# Required action
Scan the entries below for the word "text" and copy every line in which it occurs.

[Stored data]

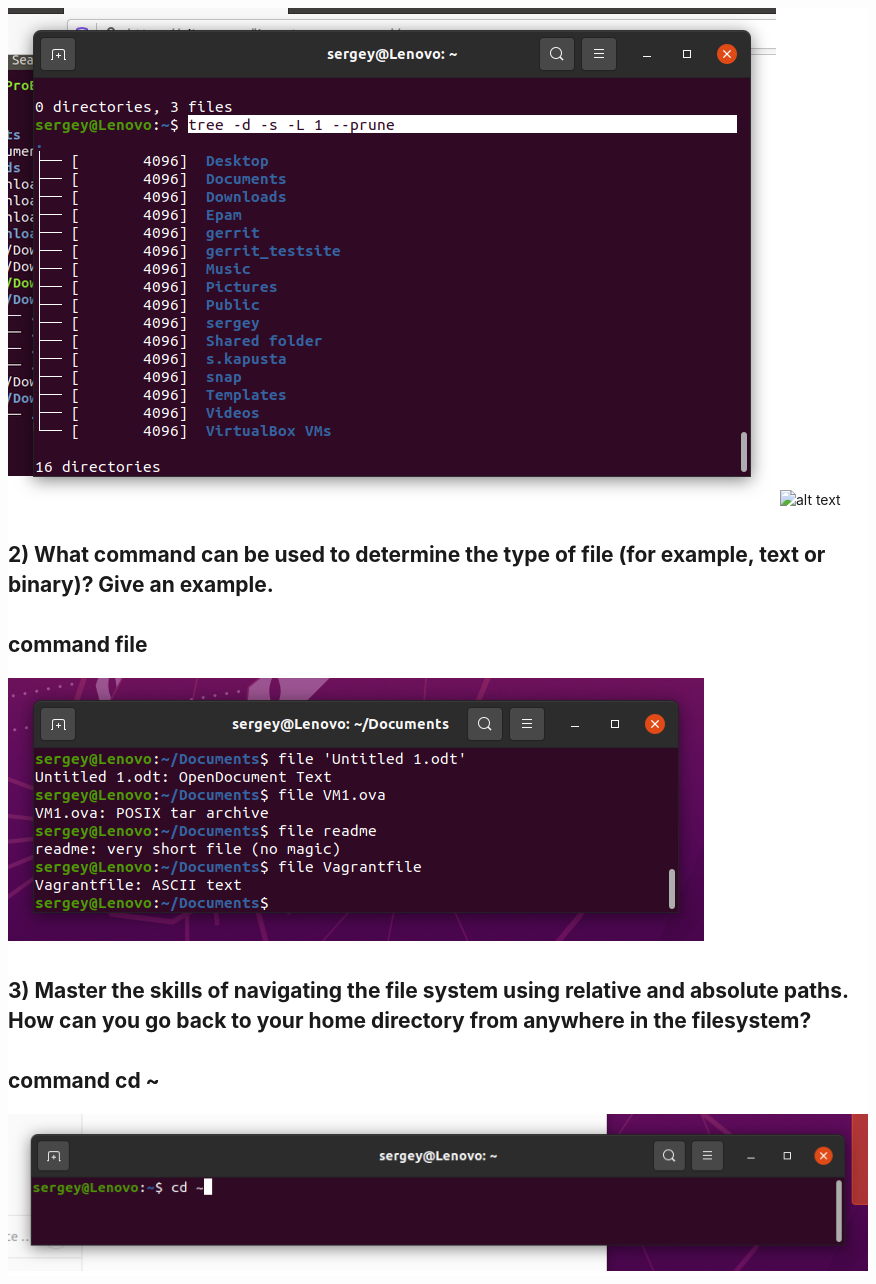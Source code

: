 ![alt text](1tree-d-s-L1--prune.png)
![alt text](1tree-P'*c*'--prune.png)
## 2) What command can be used to determine the type of file (for example, text or binary)? Give an example.
## command file
![alt text](2file.png)
## 3) Master the skills of navigating the file system using relative and absolute paths. How can you go back to your home directory from anywhere in the filesystem?
## command cd ~
![alt text](3homedirectory.png)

# Answer for the task
: ![alt text](1tree-d-s-L1--prune.png)
![alt text](1tree-P'*c*'--prune.png)
## 2) What command can be used to determine the type of file (for example, text or binary)? Give an example.
![alt text](2file.png)
![alt text](3homedirectory.png)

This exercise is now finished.